Stored items
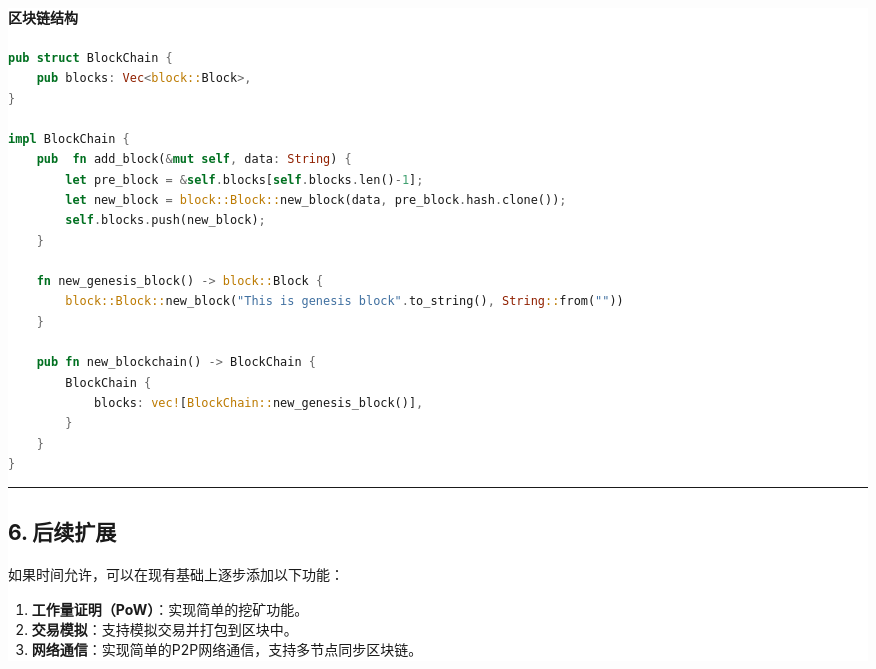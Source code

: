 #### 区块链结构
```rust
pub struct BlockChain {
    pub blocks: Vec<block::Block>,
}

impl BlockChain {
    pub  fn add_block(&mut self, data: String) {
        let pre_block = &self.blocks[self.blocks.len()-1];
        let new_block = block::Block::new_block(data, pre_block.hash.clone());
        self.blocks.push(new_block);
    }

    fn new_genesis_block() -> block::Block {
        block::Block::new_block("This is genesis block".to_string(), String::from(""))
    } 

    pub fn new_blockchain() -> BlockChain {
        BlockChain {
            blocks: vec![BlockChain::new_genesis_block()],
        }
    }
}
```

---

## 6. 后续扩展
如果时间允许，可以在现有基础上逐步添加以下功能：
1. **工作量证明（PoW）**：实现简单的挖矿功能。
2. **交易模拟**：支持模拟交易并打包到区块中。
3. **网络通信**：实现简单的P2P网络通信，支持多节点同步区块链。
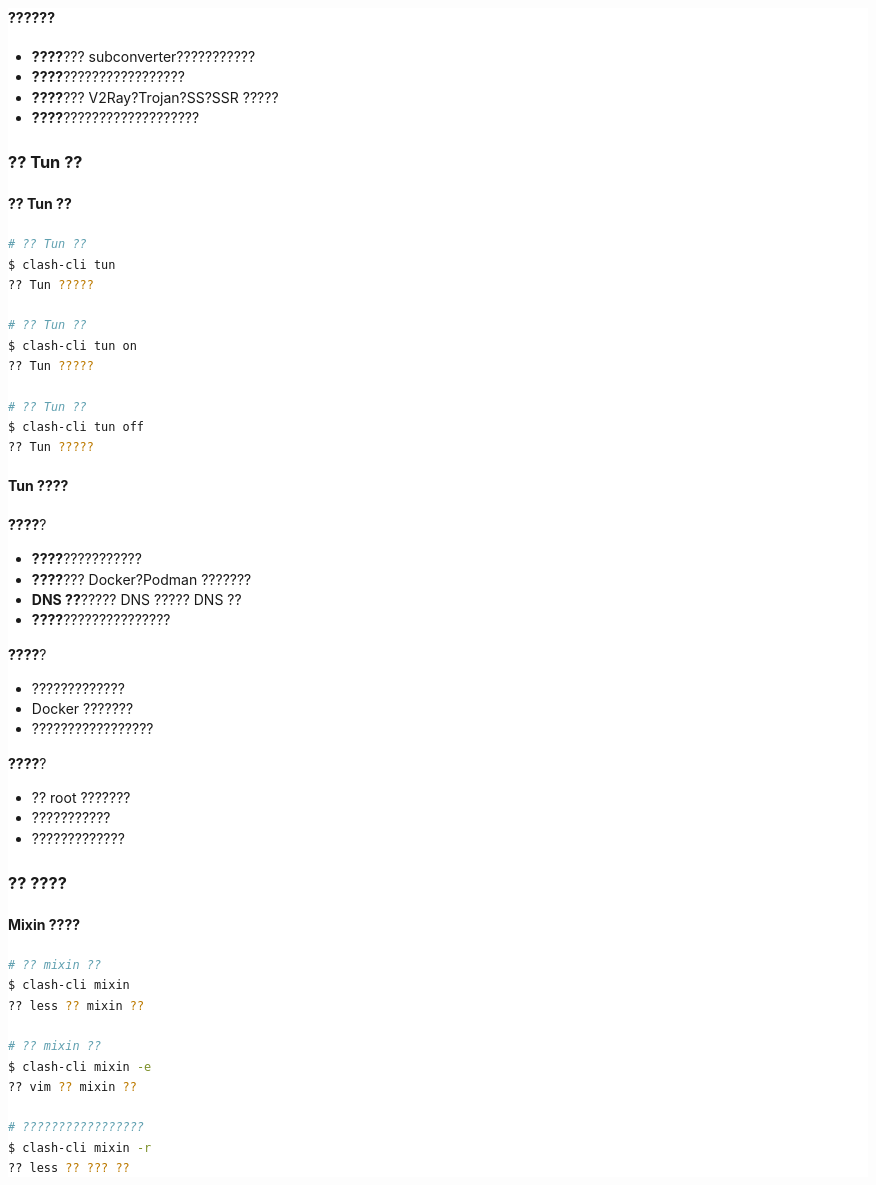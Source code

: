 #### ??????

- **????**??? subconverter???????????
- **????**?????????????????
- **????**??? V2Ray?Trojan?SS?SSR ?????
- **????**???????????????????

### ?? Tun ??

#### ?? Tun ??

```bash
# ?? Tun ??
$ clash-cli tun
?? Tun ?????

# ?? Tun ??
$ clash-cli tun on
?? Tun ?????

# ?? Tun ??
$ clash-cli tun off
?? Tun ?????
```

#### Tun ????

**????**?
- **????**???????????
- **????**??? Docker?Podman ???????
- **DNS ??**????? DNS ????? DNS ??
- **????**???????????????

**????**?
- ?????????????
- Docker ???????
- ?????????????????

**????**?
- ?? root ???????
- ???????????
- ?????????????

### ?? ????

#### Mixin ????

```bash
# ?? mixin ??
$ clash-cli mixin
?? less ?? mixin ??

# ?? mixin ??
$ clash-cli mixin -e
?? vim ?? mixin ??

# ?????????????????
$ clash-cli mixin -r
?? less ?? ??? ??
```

Exercise requirements
Lines that contain "clash" are the result; find them in the entries above and copy each one.

Response to this exercise
$ clash-cli tun
$ clash-cli tun on
$ clash-cli tun off
$ clash-cli mixin
$ clash-cli mixin -e
$ clash-cli mixin -r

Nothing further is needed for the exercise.